START EXTRACTED INFORMATION
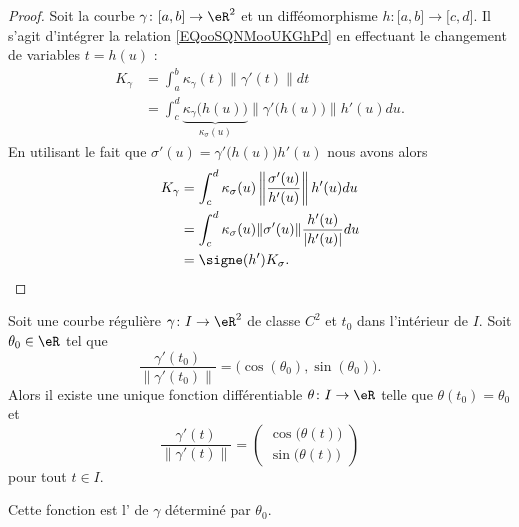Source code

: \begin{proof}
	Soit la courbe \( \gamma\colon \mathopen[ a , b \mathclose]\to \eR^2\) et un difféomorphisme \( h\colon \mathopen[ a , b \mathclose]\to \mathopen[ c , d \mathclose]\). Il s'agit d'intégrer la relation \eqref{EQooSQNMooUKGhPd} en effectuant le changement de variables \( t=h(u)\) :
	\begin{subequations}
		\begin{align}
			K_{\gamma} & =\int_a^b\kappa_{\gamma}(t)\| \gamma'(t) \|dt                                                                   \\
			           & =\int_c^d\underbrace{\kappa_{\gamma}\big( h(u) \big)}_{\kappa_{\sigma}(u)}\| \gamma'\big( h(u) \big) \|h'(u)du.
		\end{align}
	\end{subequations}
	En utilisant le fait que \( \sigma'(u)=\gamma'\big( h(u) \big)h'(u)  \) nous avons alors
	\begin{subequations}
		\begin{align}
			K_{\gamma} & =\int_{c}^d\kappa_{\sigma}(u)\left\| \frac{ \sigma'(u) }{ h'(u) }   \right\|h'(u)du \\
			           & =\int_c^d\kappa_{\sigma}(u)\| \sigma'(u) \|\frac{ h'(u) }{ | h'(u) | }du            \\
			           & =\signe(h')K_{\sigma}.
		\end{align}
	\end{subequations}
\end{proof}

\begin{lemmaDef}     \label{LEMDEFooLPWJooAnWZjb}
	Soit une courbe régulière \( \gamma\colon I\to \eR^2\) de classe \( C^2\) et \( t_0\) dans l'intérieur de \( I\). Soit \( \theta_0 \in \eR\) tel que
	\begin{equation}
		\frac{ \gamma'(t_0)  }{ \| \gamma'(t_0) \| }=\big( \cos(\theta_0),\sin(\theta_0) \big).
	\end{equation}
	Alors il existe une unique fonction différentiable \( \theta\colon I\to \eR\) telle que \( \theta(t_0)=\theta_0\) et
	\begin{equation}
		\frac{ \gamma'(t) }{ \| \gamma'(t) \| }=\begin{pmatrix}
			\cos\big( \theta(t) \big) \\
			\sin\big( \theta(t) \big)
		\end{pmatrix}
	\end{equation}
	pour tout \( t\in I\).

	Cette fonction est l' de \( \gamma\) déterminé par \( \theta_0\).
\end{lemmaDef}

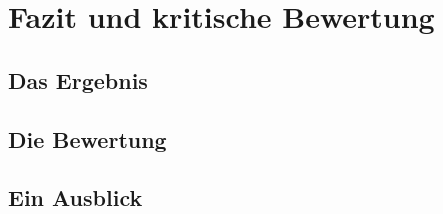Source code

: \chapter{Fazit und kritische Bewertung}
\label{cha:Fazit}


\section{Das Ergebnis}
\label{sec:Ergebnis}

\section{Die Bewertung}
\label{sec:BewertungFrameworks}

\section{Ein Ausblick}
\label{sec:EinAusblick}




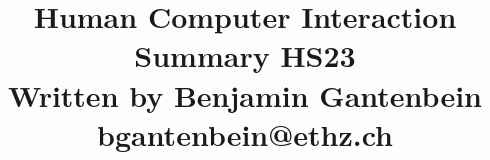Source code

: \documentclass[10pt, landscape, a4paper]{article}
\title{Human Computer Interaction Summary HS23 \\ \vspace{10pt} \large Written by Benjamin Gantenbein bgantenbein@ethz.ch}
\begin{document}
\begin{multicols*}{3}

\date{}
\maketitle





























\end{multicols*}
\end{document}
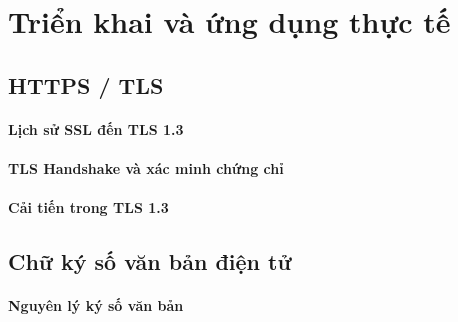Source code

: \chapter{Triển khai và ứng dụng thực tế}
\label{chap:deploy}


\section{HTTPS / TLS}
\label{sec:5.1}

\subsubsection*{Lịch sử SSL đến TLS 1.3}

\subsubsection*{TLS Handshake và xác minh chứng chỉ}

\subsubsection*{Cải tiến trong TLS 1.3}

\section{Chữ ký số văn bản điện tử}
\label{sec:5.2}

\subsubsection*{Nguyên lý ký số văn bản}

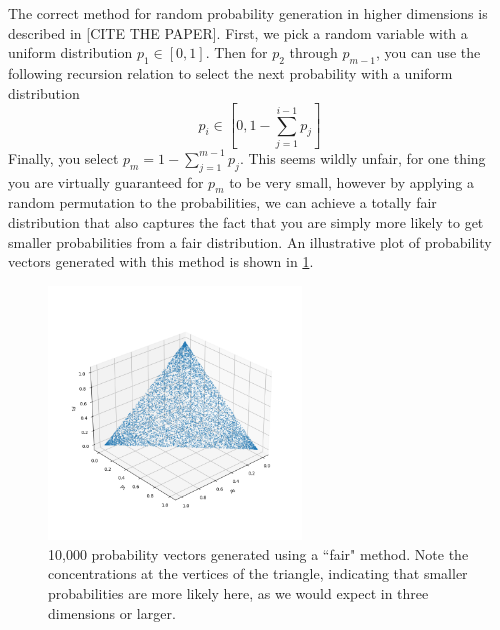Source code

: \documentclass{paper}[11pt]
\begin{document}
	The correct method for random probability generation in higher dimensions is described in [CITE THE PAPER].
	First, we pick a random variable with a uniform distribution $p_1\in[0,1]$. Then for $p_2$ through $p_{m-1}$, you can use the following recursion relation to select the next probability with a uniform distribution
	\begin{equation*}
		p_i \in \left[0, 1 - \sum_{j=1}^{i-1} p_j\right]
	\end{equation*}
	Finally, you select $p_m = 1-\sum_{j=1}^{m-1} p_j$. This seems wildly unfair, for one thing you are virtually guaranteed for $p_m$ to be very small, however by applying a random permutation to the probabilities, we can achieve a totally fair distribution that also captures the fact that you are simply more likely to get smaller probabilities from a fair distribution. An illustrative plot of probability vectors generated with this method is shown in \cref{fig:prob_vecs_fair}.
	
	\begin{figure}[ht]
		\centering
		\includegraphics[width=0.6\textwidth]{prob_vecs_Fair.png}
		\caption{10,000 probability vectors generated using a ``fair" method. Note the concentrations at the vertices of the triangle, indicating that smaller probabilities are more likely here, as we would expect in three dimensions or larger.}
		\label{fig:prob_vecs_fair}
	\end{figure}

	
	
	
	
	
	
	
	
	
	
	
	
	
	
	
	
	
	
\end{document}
END EXTRACTED INFORMATION
_WORK TO COMPLETE_
This task asks for the data above repeated exactly, without a single picture.

_ANSWER TO THE EXERCISE_
Source code

: \begin{proof}
	Soit la courbe \( \gamma\colon \mathopen[ a , b \mathclose]\to \eR^2\) et un difféomorphisme \( h\colon \mathopen[ a , b \mathclose]\to \mathopen[ c , d \mathclose]\). Il s'agit d'intégrer la relation \eqref{EQooSQNMooUKGhPd} en effectuant le changement de variables \( t=h(u)\) :
	\begin{subequations}
		\begin{align}
			K_{\gamma} & =\int_a^b\kappa_{\gamma}(t)\| \gamma'(t) \|dt                                                                   \\
			           & =\int_c^d\underbrace{\kappa_{\gamma}\big( h(u) \big)}_{\kappa_{\sigma}(u)}\| \gamma'\big( h(u) \big) \|h'(u)du.
		\end{align}
	\end{subequations}
	En utilisant le fait que \( \sigma'(u)=\gamma'\big( h(u) \big)h'(u)  \) nous avons alors
	\begin{subequations}
		\begin{align}
			K_{\gamma} & =\int_{c}^d\kappa_{\sigma}(u)\left\| \frac{ \sigma'(u) }{ h'(u) }   \right\|h'(u)du \\
			           & =\int_c^d\kappa_{\sigma}(u)\| \sigma'(u) \|\frac{ h'(u) }{ | h'(u) | }du            \\
			           & =\signe(h')K_{\sigma}.
		\end{align}
	\end{subequations}
\end{proof}

\begin{lemmaDef}     \label{LEMDEFooLPWJooAnWZjb}
	Soit une courbe régulière \( \gamma\colon I\to \eR^2\) de classe \( C^2\) et \( t_0\) dans l'intérieur de \( I\). Soit \( \theta_0 \in \eR\) tel que
	\begin{equation}
		\frac{ \gamma'(t_0)  }{ \| \gamma'(t_0) \| }=\big( \cos(\theta_0),\sin(\theta_0) \big).
	\end{equation}
	Alors il existe une unique fonction différentiable \( \theta\colon I\to \eR\) telle que \( \theta(t_0)=\theta_0\) et
	\begin{equation}
		\frac{ \gamma'(t) }{ \| \gamma'(t) \| }=\begin{pmatrix}
			\cos\big( \theta(t) \big) \\
			\sin\big( \theta(t) \big)
		\end{pmatrix}
	\end{equation}
	pour tout \( t\in I\).

	Cette fonction est l' de \( \gamma\) déterminé par \( \theta_0\).
\end{lemmaDef}

Source code

: \chapter{Fazit und kritische Bewertung}
\label{cha:Fazit}


\section{Das Ergebnis}
\label{sec:Ergebnis}

\section{Die Bewertung}
\label{sec:BewertungFrameworks}

\section{Ein Ausblick}
\label{sec:EinAusblick}




Source code

: \documentclass[10pt, landscape, a4paper]{article}
\title{Human Computer Interaction Summary HS23 \\ \vspace{10pt} \large Written by Benjamin Gantenbein bgantenbein@ethz.ch}
\begin{document}
\begin{multicols*}{3}

\date{}
\maketitle





























\end{multicols*}
\end{document}
Source code

: \chapter{Triển khai và ứng dụng thực tế}
\label{chap:deploy}


\section{HTTPS / TLS}
\label{sec:5.1}

\subsubsection*{Lịch sử SSL đến TLS 1.3}

\subsubsection*{TLS Handshake và xác minh chứng chỉ}

\subsubsection*{Cải tiến trong TLS 1.3}

\section{Chữ ký số văn bản điện tử}
\label{sec:5.2}

\subsubsection*{Nguyên lý ký số văn bản}

Source code

: \documentclass{paper}[11pt]
\begin{document}
	The correct method for random probability generation in higher dimensions is described in [CITE THE PAPER].
	First, we pick a random variable with a uniform distribution $p_1\in[0,1]$. Then for $p_2$ through $p_{m-1}$, you can use the following recursion relation to select the next probability with a uniform distribution
	\begin{equation*}
		p_i \in \left[0, 1 - \sum_{j=1}^{i-1} p_j\right]
	\end{equation*}
	Finally, you select $p_m = 1-\sum_{j=1}^{m-1} p_j$. This seems wildly unfair, for one thing you are virtually guaranteed for $p_m$ to be very small, however by applying a random permutation to the probabilities, we can achieve a totally fair distribution that also captures the fact that you are simply more likely to get smaller probabilities from a fair distribution. An illustrative plot of probability vectors generated with this method is shown in \cref{fig:prob_vecs_fair}.
	
	\begin{figure}[ht]
		\centering
		\includegraphics[width=0.6\textwidth]{prob_vecs_Fair.png}
		\caption{10,000 probability vectors generated using a ``fair" method. Note the concentrations at the vertices of the triangle, indicating that smaller probabilities are more likely here, as we would expect in three dimensions or larger.}
		\label{fig:prob_vecs_fair}
	\end{figure}

	
	
	
	
	
	
	
	
	
	
	
	
	
	
	
	
	
	
\end{document}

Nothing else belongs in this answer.